━━ DATA SHOWN ━━

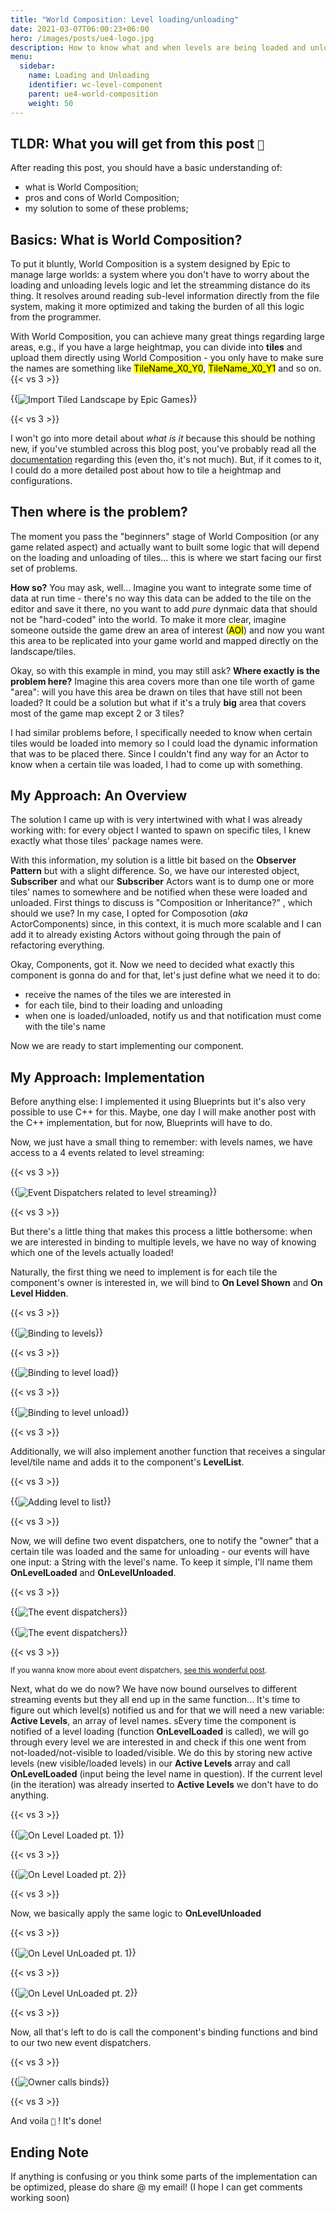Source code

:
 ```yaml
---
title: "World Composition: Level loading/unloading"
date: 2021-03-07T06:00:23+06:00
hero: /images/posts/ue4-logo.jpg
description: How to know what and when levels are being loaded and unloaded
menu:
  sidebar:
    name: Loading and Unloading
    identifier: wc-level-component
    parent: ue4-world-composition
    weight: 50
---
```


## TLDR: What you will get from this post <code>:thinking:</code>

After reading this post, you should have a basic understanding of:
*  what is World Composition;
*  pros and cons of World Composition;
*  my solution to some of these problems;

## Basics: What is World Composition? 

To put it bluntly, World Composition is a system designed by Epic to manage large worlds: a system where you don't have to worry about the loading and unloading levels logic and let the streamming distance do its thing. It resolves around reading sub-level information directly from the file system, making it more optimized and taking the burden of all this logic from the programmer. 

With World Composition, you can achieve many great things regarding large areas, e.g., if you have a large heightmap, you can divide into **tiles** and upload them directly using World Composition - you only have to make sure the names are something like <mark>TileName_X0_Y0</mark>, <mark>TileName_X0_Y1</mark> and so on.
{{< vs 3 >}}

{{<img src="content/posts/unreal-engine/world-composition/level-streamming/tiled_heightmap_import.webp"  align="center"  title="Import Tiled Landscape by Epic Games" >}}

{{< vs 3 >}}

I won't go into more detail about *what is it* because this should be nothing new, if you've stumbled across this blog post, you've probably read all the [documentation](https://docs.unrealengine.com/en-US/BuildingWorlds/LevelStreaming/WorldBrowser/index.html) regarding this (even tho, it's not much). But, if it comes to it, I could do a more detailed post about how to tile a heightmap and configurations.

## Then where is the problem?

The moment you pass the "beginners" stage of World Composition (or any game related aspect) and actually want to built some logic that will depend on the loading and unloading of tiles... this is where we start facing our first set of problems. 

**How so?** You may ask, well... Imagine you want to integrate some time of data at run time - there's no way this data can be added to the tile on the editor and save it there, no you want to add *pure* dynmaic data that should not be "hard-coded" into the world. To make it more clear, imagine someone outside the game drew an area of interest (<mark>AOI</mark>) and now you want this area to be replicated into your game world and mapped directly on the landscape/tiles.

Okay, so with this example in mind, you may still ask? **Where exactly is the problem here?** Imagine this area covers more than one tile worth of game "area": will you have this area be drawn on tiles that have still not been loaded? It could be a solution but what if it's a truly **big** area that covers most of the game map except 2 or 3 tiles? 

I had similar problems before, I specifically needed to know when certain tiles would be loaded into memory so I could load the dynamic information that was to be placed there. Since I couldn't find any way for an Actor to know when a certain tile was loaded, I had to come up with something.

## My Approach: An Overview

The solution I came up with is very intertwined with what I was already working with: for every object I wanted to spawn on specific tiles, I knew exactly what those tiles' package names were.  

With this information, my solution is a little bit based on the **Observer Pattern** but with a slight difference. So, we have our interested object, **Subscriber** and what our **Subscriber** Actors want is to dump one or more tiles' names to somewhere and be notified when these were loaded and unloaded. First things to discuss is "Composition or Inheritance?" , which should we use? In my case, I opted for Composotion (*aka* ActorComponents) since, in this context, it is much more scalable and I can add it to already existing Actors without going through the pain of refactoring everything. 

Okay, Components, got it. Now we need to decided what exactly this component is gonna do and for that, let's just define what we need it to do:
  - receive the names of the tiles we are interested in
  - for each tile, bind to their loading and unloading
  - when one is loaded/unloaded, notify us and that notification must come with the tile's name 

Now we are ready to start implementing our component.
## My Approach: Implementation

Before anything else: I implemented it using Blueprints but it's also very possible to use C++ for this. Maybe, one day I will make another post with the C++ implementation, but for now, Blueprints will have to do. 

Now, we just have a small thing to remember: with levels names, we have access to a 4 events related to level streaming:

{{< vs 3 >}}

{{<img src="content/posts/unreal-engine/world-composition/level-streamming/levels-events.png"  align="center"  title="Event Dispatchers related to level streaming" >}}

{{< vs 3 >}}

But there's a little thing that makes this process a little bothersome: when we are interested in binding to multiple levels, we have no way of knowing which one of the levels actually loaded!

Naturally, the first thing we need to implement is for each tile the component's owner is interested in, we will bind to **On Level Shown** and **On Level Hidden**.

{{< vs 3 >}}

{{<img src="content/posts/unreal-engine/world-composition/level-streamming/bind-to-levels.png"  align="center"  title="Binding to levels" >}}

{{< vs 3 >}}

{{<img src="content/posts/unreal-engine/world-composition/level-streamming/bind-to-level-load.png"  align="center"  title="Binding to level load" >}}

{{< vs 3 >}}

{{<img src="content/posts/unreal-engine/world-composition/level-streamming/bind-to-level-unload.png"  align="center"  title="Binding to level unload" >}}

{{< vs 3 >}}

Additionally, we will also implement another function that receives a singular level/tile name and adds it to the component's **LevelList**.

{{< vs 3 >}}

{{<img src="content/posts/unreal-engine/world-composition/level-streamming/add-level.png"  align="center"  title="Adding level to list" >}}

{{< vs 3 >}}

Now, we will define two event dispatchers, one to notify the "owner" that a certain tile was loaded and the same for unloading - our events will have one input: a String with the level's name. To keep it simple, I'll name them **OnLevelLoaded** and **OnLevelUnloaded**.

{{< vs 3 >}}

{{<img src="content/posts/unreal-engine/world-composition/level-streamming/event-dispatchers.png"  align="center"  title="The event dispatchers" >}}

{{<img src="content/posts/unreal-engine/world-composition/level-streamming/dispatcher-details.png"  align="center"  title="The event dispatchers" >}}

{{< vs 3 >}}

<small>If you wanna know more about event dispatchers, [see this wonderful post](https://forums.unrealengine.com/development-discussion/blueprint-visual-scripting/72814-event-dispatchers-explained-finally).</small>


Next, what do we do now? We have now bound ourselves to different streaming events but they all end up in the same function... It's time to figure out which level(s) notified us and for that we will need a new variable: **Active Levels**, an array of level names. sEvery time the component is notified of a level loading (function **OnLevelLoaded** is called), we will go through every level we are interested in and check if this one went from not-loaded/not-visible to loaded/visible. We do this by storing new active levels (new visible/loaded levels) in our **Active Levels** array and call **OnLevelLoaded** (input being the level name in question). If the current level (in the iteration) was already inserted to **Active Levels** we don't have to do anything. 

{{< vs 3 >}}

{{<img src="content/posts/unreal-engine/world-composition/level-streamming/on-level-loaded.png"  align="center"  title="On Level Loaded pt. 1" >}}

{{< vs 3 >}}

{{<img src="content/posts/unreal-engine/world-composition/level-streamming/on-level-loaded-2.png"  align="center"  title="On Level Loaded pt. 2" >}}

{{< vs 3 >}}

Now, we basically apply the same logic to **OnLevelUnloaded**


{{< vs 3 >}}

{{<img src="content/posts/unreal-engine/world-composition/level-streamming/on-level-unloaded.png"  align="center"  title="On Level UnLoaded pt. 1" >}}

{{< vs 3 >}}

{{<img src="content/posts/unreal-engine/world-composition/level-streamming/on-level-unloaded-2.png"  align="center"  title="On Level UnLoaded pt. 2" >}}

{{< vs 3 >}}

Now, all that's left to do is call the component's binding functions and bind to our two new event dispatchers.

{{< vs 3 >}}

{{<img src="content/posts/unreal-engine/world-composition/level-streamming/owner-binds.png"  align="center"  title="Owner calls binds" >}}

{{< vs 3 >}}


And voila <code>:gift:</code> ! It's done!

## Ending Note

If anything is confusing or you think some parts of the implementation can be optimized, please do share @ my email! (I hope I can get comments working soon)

━━━

◆ WORK REQUIRED ◆
Only the records, copied exactly and free of pictures, belong in the answer.

◆ REPLY ◆
Source code

:
 ```yaml
---
title: "World Composition: Level loading/unloading"
date: 2021-03-07T06:00:23+06:00
hero: /images/posts/ue4-logo.jpg
description: How to know what and when levels are being loaded and unloaded
menu:
  sidebar:
    name: Loading and Unloading
    identifier: wc-level-component
    parent: ue4-world-composition
    weight: 50
---
```


## TLDR: What you will get from this post <code>:thinking:</code>

After reading this post, you should have a basic understanding of:
*  what is World Composition;
*  pros and cons of World Composition;
*  my solution to some of these problems;

## Basics: What is World Composition? 

To put it bluntly, World Composition is a system designed by Epic to manage large worlds: a system where you don't have to worry about the loading and unloading levels logic and let the streamming distance do its thing. It resolves around reading sub-level information directly from the file system, making it more optimized and taking the burden of all this logic from the programmer. 

With World Composition, you can achieve many great things regarding large areas, e.g., if you have a large heightmap, you can divide into **tiles** and upload them directly using World Composition - you only have to make sure the names are something like <mark>TileName_X0_Y0</mark>, <mark>TileName_X0_Y1</mark> and so on.
{{< vs 3 >}}

{{<img src="content/posts/unreal-engine/world-composition/level-streamming/tiled_heightmap_import.webp"  align="center"  title="Import Tiled Landscape by Epic Games" >}}

{{< vs 3 >}}

I won't go into more detail about *what is it* because this should be nothing new, if you've stumbled across this blog post, you've probably read all the [documentation](https://docs.unrealengine.com/en-US/BuildingWorlds/LevelStreaming/WorldBrowser/index.html) regarding this (even tho, it's not much). But, if it comes to it, I could do a more detailed post about how to tile a heightmap and configurations.

## Then where is the problem?

The moment you pass the "beginners" stage of World Composition (or any game related aspect) and actually want to built some logic that will depend on the loading and unloading of tiles... this is where we start facing our first set of problems. 

**How so?** You may ask, well... Imagine you want to integrate some time of data at run time - there's no way this data can be added to the tile on the editor and save it there, no you want to add *pure* dynmaic data that should not be "hard-coded" into the world. To make it more clear, imagine someone outside the game drew an area of interest (<mark>AOI</mark>) and now you want this area to be replicated into your game world and mapped directly on the landscape/tiles.

Okay, so with this example in mind, you may still ask? **Where exactly is the problem here?** Imagine this area covers more than one tile worth of game "area": will you have this area be drawn on tiles that have still not been loaded? It could be a solution but what if it's a truly **big** area that covers most of the game map except 2 or 3 tiles? 

I had similar problems before, I specifically needed to know when certain tiles would be loaded into memory so I could load the dynamic information that was to be placed there. Since I couldn't find any way for an Actor to know when a certain tile was loaded, I had to come up with something.

## My Approach: An Overview

The solution I came up with is very intertwined with what I was already working with: for every object I wanted to spawn on specific tiles, I knew exactly what those tiles' package names were.  

With this information, my solution is a little bit based on the **Observer Pattern** but with a slight difference. So, we have our interested object, **Subscriber** and what our **Subscriber** Actors want is to dump one or more tiles' names to somewhere and be notified when these were loaded and unloaded. First things to discuss is "Composition or Inheritance?" , which should we use? In my case, I opted for Composotion (*aka* ActorComponents) since, in this context, it is much more scalable and I can add it to already existing Actors without going through the pain of refactoring everything. 

Okay, Components, got it. Now we need to decided what exactly this component is gonna do and for that, let's just define what we need it to do:
  - receive the names of the tiles we are interested in
  - for each tile, bind to their loading and unloading
  - when one is loaded/unloaded, notify us and that notification must come with the tile's name 

Now we are ready to start implementing our component.
## My Approach: Implementation

Before anything else: I implemented it using Blueprints but it's also very possible to use C++ for this. Maybe, one day I will make another post with the C++ implementation, but for now, Blueprints will have to do. 

Now, we just have a small thing to remember: with levels names, we have access to a 4 events related to level streaming:

{{< vs 3 >}}

{{<img src="content/posts/unreal-engine/world-composition/level-streamming/levels-events.png"  align="center"  title="Event Dispatchers related to level streaming" >}}

{{< vs 3 >}}

But there's a little thing that makes this process a little bothersome: when we are interested in binding to multiple levels, we have no way of knowing which one of the levels actually loaded!

Naturally, the first thing we need to implement is for each tile the component's owner is interested in, we will bind to **On Level Shown** and **On Level Hidden**.

{{< vs 3 >}}

{{<img src="content/posts/unreal-engine/world-composition/level-streamming/bind-to-levels.png"  align="center"  title="Binding to levels" >}}

{{< vs 3 >}}

{{<img src="content/posts/unreal-engine/world-composition/level-streamming/bind-to-level-load.png"  align="center"  title="Binding to level load" >}}

{{< vs 3 >}}

{{<img src="content/posts/unreal-engine/world-composition/level-streamming/bind-to-level-unload.png"  align="center"  title="Binding to level unload" >}}

{{< vs 3 >}}

Additionally, we will also implement another function that receives a singular level/tile name and adds it to the component's **LevelList**.

{{< vs 3 >}}

{{<img src="content/posts/unreal-engine/world-composition/level-streamming/add-level.png"  align="center"  title="Adding level to list" >}}

{{< vs 3 >}}

Now, we will define two event dispatchers, one to notify the "owner" that a certain tile was loaded and the same for unloading - our events will have one input: a String with the level's name. To keep it simple, I'll name them **OnLevelLoaded** and **OnLevelUnloaded**.

{{< vs 3 >}}

{{<img src="content/posts/unreal-engine/world-composition/level-streamming/event-dispatchers.png"  align="center"  title="The event dispatchers" >}}

{{<img src="content/posts/unreal-engine/world-composition/level-streamming/dispatcher-details.png"  align="center"  title="The event dispatchers" >}}

{{< vs 3 >}}

<small>If you wanna know more about event dispatchers, [see this wonderful post](https://forums.unrealengine.com/development-discussion/blueprint-visual-scripting/72814-event-dispatchers-explained-finally).</small>


Next, what do we do now? We have now bound ourselves to different streaming events but they all end up in the same function... It's time to figure out which level(s) notified us and for that we will need a new variable: **Active Levels**, an array of level names. sEvery time the component is notified of a level loading (function **OnLevelLoaded** is called), we will go through every level we are interested in and check if this one went from not-loaded/not-visible to loaded/visible. We do this by storing new active levels (new visible/loaded levels) in our **Active Levels** array and call **OnLevelLoaded** (input being the level name in question). If the current level (in the iteration) was already inserted to **Active Levels** we don't have to do anything. 

{{< vs 3 >}}

{{<img src="content/posts/unreal-engine/world-composition/level-streamming/on-level-loaded.png"  align="center"  title="On Level Loaded pt. 1" >}}

{{< vs 3 >}}

{{<img src="content/posts/unreal-engine/world-composition/level-streamming/on-level-loaded-2.png"  align="center"  title="On Level Loaded pt. 2" >}}

{{< vs 3 >}}

Now, we basically apply the same logic to **OnLevelUnloaded**


{{< vs 3 >}}

{{<img src="content/posts/unreal-engine/world-composition/level-streamming/on-level-unloaded.png"  align="center"  title="On Level UnLoaded pt. 1" >}}

{{< vs 3 >}}

{{<img src="content/posts/unreal-engine/world-composition/level-streamming/on-level-unloaded-2.png"  align="center"  title="On Level UnLoaded pt. 2" >}}

{{< vs 3 >}}

Now, all that's left to do is call the component's binding functions and bind to our two new event dispatchers.

{{< vs 3 >}}

{{<img src="content/posts/unreal-engine/world-composition/level-streamming/owner-binds.png"  align="center"  title="Owner calls binds" >}}

{{< vs 3 >}}


And voila <code>:gift:</code> ! It's done!

## Ending Note

If anything is confusing or you think some parts of the implementation can be optimized, please do share @ my email! (I hope I can get comments working soon)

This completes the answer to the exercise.